> ASSIGNED TASK:
Keep every line of the data below that has the string "virtualdesign" and present those lines.
^^^^
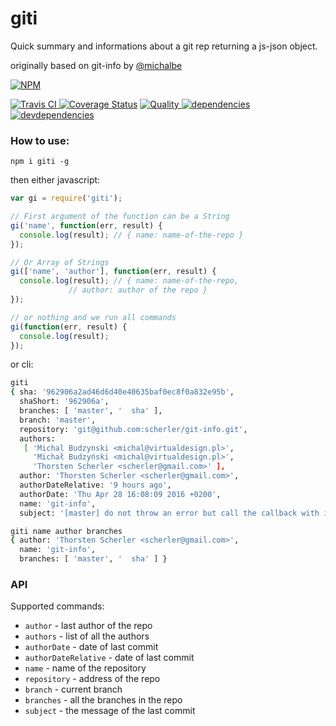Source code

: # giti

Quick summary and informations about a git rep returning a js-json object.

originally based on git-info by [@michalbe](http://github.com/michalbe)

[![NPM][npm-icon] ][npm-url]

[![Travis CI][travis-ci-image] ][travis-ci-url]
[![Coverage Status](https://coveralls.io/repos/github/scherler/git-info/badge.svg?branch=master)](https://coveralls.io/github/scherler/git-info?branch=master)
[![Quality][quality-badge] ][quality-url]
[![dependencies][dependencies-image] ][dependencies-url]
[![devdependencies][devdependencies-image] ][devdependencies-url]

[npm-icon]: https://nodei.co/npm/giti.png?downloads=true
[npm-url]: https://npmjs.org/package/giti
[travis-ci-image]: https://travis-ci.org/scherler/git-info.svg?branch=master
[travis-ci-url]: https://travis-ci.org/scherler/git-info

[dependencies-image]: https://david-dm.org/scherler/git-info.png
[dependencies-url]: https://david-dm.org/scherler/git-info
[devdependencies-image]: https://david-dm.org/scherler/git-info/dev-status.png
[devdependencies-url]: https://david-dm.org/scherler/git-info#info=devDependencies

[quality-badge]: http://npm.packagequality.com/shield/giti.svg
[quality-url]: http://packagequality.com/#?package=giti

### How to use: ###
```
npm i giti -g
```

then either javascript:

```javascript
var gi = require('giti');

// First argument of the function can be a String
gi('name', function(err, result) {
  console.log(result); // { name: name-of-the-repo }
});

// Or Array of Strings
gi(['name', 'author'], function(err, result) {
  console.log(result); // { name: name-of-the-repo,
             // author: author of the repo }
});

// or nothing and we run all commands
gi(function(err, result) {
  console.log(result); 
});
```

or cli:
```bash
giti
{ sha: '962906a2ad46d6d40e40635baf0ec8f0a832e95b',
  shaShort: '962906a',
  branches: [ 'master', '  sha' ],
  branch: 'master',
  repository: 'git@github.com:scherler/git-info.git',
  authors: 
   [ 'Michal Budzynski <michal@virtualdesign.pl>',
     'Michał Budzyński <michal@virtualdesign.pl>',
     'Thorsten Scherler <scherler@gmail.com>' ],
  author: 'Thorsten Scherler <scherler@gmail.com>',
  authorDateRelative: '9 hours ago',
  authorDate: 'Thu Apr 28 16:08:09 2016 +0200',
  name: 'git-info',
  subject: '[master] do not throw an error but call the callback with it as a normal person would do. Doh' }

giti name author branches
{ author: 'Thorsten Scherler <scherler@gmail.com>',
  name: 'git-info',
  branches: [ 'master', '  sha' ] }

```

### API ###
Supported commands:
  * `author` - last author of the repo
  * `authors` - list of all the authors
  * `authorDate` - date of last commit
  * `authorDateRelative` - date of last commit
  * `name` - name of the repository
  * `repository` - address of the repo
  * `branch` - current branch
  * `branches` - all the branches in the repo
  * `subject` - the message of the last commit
^^^^
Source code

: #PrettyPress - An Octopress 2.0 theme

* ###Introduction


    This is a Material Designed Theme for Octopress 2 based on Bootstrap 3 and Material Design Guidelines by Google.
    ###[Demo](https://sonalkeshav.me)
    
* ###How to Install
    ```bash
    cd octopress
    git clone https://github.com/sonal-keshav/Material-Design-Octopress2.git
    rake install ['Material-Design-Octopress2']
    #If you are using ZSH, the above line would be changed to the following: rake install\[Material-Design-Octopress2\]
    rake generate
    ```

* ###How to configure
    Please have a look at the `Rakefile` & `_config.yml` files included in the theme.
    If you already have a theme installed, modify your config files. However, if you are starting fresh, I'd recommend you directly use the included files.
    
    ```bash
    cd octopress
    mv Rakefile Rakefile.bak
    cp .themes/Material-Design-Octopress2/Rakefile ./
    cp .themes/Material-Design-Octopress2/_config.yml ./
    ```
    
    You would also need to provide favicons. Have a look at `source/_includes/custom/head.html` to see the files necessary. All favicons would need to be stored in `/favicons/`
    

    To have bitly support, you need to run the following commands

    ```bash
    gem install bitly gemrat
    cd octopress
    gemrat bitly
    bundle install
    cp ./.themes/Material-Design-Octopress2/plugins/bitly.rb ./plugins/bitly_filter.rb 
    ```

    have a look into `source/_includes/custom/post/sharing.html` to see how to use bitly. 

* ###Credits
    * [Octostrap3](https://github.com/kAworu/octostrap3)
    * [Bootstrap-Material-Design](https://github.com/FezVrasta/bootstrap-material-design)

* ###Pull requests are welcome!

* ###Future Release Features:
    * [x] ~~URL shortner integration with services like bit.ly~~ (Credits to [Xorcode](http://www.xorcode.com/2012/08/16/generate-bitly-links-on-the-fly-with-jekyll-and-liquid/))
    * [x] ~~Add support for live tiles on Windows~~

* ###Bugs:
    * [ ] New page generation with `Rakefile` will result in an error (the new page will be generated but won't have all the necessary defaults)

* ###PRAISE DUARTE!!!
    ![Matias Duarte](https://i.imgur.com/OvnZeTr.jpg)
^^^^
> RESULT OF THIS TASK:
   [ 'Michal Budzynski <michal@virtualdesign.pl>',
     'Michał Budzyński <michal@virtualdesign.pl>',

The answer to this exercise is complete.